Note: You guys can also generalize it by taking ##\eta \pm \delta \eta## but it is not necessary for now.

I have to take derivatives or integrals numerically. There's no known analytical solution for the integral.

##\eta = 4.177 \times 10^{-5}##, ##a = 0.1430 \pm 0.0011##, ##b = 1089.92 \pm 0.25##, ##\gamma = 0.6736 \pm 0.0054##, ##C = 2997.92458##

Last edited:

Homework Helper
2022 Award
Generally, if your intergal is $I(a,b) = \int_{x_0}^{x_1} F(a,b,x)\,dx$, then uncertainties in $a$ and $b$ would lead to $$I(a,b) \pm\frac{\partial I}{\partial a}\delta a \pm \frac{\partial I}{\partial b}\delta b$$ with the partial derivatives evaluated at $a$ and $b$. You can evaluate these derivatives by differentiating under the integral:
$$\frac{\partial I}{\partial a} = \int_{x_0}^{x_1} \frac{\partial F}{\partial a}(a, b, x)\,dx$$ etc.

• Arman777
Gold Member
The integral is something like this

$$I(a,b,x) =\int_0^b \frac{dx}{\sqrt{a(1+x)^3 + \eta(1+x)^4 + (\gamma^2 - a - \eta)}}$$

where ##\eta## and ##\gamma## are constant.

Mentor
Assuming a and b are uncorrelated: Calculate the integral at (a,b+delta_b), (a,b-delta_b) and analogous for delta_a.
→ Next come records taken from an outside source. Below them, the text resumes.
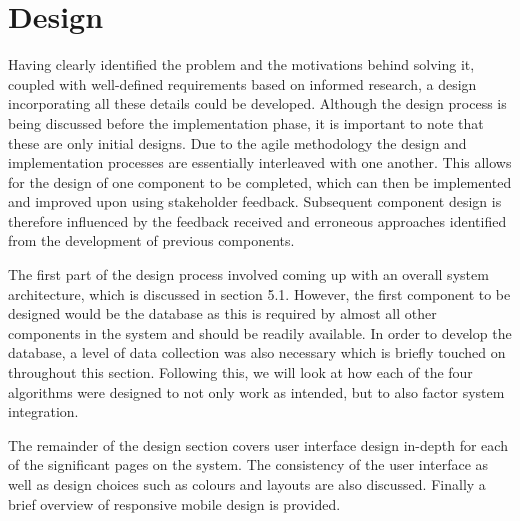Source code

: \chapter{Design}
\label{Chapter:Design}
Having clearly identified the problem and the motivations behind solving it, coupled with well-defined requirements based on informed research, a design incorporating all these details could be developed. Although the design process is being discussed before the implementation phase, it is important to note that these are only initial designs. Due to the agile methodology the design and implementation processes are essentially interleaved with one another. This allows for the design of one component to be completed, which can then be implemented and improved upon using stakeholder feedback. Subsequent component design is therefore influenced by the feedback received and erroneous approaches identified from the development of previous components.

The first part of the design process involved coming up with an overall system architecture, which is discussed in section 5.1. However, the first component to be designed would be the database as this is required by almost all other components in the system and should be readily available. In order to develop the database, a level of data collection was also necessary which is briefly touched on throughout this section. Following this, we will look at how each of the four algorithms were designed to not only work as intended, but to also factor system integration.

The remainder of the design section covers user interface design in-depth for each of the significant pages on the system. The consistency of the user interface as well as design choices such as colours and layouts are also discussed. Finally a brief overview of responsive mobile design is provided.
Then use the deviations as approximation for ##\frac{\partial I}{\partial b}\delta b## and add both uncertainties in quadrature.

Gold Member
Assuming a and b are uncorrelated: Calculate the integral at (a,b+delta_b), (a,b-delta_b) and analogous for delta_a. Then use the deviations as approximation for ##\frac{\partial I}{\partial b}\delta b## and add both uncertainties in quadrature.
I did not quite understand it..Can you maybe put it in a more mathematical way

Gold Member
Code:
  from numpy import sqrt
from scipy import integrate
import uncertainties as u
from uncertainties.umath import *

#Important Parameters
C = 2997.92458  # speed of light in [km/s]
eta = 4.177 * 10**(-5)
a = u.ufloat(0.1430, 0.0011)
b = u.ufloat(1089.92, 0.25)
gama = u.ufloat(0.6736, 0.0054)

@u.wrap
def D_zrec_finder(gama, a, b):
def D_zrec(z):
return C / sqrt(a * (1+z)**3 + eta * (1+z)**4 + (gama**2 - a - eta))
result, error = integrate.quad(D_zrec, 0, b)
return result

print((D_zrec_finder(gama, a, b)).n)
print((D_zrec_finder(gama, a, b)).s)

This works

Mentor
I did not quite understand it..Can you maybe put it in a more mathematical way
$$\frac{\partial I}{\partial b}\delta b \approx \frac 1 2 (I(a,b+\delta b)-I(a,b-\delta b))$$
$$\frac{\partial I}{\partial a}\delta a \approx \frac 1 2 (I(a+\delta a,b)-I(a-\delta a,b))$$

As b is your integration border you can simplify this one: ##\frac{\partial I}{\partial b}## is simply the function value at x=b.